Description of the task: Search the listing for the word "possible". Copy every line where it is found.
(Data records)
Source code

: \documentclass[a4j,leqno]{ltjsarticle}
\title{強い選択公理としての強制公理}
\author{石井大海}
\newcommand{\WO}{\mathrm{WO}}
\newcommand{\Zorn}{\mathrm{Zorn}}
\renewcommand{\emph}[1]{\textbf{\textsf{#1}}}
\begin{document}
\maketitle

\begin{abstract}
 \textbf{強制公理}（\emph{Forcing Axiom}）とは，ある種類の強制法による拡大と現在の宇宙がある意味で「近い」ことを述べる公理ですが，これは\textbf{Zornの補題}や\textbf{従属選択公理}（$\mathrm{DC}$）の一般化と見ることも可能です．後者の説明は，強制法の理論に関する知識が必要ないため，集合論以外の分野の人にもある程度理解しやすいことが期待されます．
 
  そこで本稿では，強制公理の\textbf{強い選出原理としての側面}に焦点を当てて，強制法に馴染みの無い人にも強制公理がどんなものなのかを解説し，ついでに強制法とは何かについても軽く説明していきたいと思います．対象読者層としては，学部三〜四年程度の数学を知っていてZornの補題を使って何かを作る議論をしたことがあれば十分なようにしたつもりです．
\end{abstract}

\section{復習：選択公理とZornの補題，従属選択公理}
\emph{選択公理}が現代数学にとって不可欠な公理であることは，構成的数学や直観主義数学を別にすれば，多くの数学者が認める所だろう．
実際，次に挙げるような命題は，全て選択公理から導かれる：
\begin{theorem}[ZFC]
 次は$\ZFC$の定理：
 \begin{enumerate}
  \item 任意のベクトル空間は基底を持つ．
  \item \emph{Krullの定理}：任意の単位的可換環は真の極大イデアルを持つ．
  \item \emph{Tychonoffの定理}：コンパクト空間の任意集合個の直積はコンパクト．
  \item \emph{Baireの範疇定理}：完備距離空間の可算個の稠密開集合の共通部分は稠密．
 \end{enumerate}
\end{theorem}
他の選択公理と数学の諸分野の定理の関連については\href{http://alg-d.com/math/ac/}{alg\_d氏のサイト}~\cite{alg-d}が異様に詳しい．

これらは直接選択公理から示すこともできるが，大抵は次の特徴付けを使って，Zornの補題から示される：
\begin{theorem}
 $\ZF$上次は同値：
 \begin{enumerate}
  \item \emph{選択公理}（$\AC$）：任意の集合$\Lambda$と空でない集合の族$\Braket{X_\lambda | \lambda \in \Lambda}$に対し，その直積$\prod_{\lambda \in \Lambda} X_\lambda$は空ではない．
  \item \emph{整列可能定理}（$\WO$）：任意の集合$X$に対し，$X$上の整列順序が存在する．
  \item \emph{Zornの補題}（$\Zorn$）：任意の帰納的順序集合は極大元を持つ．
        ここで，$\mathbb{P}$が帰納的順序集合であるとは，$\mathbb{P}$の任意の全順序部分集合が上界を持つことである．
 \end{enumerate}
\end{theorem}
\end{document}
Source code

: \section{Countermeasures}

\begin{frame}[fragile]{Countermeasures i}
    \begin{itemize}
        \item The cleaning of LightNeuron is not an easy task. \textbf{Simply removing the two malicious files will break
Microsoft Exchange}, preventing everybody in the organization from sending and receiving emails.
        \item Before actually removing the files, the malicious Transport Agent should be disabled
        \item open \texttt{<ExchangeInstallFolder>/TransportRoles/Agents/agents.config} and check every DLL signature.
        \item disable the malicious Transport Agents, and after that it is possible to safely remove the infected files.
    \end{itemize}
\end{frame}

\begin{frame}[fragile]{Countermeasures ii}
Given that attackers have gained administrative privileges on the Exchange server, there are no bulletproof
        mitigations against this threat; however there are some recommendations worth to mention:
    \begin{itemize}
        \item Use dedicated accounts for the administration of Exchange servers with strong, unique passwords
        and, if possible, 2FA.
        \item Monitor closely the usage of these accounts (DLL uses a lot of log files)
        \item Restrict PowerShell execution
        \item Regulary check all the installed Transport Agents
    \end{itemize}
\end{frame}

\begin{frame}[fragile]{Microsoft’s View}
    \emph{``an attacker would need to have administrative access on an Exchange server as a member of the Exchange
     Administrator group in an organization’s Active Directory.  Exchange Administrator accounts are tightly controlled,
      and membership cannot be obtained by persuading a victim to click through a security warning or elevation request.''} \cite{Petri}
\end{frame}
(End Data records)
Exercise output:
        \item disable the malicious Transport Agents, and after that it is possible to safely remove the infected files.
        and, if possible, 2FA.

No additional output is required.